Électricité : l’incompréhensible déni de réalité

Michel Negynas
05/06/2019

Les énergies renouvelables ne parviendront jamais à remplacer les énergies pilotables. Faut-il attendre un blackout pour s’en rendre compte ?

Contre l’avis de la Cour des comptes, des Académies des Sciences et des Technologies, des sociétés savantes de Physique et de Chimie, de la Fédération des ingénieurs et scientifiques de France (un million d’inscrits), des Commissions d’experts comme la Commission Percebois et Grandil, malgré la faillite patente de l’Energiewende allemande, malgré la fronde contre la taxation de l’énergie, nos gouvernements persistent et signent : on remplacera des centrales nucléaires et à charbon, pilotables à la demande, par des éoliennes et des panneaux solaires produisant de manière aléatoire.

Les éoliennes et les panneaux solaires (les ENR) sont un surinvestissement qui ne sert à rien puisqu’il faut de toute façon d’autres centrales, pilotables à la demande, pour assurer l’alimentation du réseau les nuits d’hiver sans vent, c’est-à-dire au maximum des besoins. Cette situation n’est pas rare. Nous la connaissons presque chaque hiver, parfois pendant plusieurs jours, et sur toute l’Europe. Le stockage ne sera jamais une solution. Ce n’est même pas une question d’innovation technologique, c’est une question d’ordre de grandeur de l’énergie à fournir : à titre d’exemple, nos stations hydrauliques en totalité ne représentent que quelques heures de stockage de consommation à la pointe. 


Pourquoi cette persistance dans l’erreur ?
Sur le plan environnemental, ces énergies, intermittentes et aléatoires, sont contre-productives :

Pas de réduction de CO2 en France où l’électricité est déjà dé-carbonée. Au contraire, à terme, bien plus de recours à des centrales au gaz, seules capables de compenser les fluctuations à très court terme de l’éolien et du solaire. Cette particularité minimise même fortement les gains en émission pour un réseau alimenté en énergie fossile, par suite du très mauvais rendement de centrales contraintes à des marches chaotiques, loin de leur optimum.
Utilisation inutile de millions de tonnes de silicium, béton, acier, cuivre, terres rares, et surtout résines impossibles à recycler.
Danger pour les animaux volants, nuisance pour les riverains.
Dégradation des paysages à grande échelle.
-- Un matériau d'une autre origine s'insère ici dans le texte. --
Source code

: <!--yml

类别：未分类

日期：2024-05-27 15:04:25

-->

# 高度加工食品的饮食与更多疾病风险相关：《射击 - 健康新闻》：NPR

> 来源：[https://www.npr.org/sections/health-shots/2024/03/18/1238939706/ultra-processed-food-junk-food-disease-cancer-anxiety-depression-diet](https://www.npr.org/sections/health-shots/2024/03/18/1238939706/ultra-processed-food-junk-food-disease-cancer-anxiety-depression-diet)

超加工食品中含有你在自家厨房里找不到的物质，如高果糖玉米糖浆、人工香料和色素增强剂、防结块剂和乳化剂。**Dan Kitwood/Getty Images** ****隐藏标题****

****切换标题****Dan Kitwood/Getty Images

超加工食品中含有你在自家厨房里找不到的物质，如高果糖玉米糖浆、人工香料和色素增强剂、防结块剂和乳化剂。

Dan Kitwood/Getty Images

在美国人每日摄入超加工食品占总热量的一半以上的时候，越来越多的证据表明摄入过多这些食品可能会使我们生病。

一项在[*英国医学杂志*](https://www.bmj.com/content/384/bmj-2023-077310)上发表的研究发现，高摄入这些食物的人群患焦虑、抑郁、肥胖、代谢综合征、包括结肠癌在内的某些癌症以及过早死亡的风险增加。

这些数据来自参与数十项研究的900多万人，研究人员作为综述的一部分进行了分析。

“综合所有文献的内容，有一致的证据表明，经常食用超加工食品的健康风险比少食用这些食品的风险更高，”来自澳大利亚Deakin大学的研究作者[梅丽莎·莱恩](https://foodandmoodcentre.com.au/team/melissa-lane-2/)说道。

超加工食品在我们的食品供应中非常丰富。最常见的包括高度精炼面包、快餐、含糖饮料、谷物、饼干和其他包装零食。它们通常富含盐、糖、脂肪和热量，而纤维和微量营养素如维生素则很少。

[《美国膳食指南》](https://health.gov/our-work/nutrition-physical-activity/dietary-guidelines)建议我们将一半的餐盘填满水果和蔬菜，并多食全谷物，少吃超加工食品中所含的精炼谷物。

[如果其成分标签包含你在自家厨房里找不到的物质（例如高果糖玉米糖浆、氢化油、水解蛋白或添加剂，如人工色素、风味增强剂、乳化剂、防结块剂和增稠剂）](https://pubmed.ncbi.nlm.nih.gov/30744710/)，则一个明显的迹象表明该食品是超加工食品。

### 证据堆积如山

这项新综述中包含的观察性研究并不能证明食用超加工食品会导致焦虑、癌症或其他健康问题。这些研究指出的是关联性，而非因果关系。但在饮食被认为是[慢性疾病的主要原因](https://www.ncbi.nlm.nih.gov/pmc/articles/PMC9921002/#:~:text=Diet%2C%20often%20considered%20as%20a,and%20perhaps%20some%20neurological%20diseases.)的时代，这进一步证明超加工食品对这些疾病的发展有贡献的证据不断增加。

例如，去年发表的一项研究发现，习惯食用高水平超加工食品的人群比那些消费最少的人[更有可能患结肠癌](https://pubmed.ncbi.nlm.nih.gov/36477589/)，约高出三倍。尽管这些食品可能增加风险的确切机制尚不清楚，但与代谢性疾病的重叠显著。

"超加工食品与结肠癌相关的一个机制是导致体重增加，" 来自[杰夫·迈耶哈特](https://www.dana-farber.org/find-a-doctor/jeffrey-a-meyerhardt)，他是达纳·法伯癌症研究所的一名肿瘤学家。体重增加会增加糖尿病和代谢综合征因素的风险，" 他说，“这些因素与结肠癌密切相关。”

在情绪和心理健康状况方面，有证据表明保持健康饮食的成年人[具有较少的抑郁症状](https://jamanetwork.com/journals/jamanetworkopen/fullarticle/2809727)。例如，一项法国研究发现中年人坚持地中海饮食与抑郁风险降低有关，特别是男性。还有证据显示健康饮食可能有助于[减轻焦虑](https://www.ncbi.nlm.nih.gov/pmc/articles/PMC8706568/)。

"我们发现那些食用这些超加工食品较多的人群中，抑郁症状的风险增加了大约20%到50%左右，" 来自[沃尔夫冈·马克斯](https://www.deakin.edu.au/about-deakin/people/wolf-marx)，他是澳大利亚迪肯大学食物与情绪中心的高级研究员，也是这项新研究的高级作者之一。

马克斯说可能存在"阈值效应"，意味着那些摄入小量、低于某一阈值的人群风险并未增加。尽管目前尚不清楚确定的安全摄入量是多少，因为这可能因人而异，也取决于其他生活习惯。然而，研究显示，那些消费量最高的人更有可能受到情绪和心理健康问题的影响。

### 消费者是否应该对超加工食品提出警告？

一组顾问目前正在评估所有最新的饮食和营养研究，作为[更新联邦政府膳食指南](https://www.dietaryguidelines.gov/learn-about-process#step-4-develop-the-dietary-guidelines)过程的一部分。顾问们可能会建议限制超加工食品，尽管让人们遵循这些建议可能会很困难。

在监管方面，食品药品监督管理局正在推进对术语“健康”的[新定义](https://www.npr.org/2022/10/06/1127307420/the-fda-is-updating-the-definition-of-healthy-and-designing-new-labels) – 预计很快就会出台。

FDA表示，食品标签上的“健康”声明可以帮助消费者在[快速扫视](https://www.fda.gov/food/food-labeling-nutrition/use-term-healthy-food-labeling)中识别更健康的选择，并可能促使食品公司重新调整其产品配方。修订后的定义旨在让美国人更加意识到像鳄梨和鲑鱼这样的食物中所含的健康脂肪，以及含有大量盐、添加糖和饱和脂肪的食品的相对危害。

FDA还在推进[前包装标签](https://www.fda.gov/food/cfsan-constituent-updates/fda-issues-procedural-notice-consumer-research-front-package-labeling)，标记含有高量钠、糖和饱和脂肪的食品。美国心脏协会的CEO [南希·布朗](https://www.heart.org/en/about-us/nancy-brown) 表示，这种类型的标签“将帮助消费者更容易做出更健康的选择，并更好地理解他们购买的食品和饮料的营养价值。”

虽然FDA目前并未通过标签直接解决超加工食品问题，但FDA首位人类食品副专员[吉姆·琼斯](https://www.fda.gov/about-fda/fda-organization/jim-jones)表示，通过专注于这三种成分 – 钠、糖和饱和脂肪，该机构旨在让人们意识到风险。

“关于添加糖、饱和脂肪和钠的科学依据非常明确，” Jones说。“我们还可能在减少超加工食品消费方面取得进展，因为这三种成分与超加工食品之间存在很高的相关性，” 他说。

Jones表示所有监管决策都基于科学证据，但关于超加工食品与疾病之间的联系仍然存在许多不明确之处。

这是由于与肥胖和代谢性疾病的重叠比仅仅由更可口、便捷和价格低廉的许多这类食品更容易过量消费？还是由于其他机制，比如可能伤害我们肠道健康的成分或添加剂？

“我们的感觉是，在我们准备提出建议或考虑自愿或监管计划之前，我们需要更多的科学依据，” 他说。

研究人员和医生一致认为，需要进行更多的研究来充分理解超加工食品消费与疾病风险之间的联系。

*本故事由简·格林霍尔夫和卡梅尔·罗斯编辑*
Sur le plan financier, pour que ce soit rentable, il faudrait que le coût complet de ces ENR (investissement plus exploitation) et les surcoûts associés (lignes électriques supplémentaires, équipements de stabilité du réseau) soit inférieur au coût marginal des centrales classiques (coût du KWh supplémentaire produit par rapport à une situation sans ENR) puisqu’elles sont un surinvestissement non indispensable. De plus, l’obligation pour le réseau d’acheter tout KWh produit par les ENR même s’il n’en n’a pas besoin diminue la production des autres centrales, donc augmente fatalement leurs coûts, et obère leur rentabilité.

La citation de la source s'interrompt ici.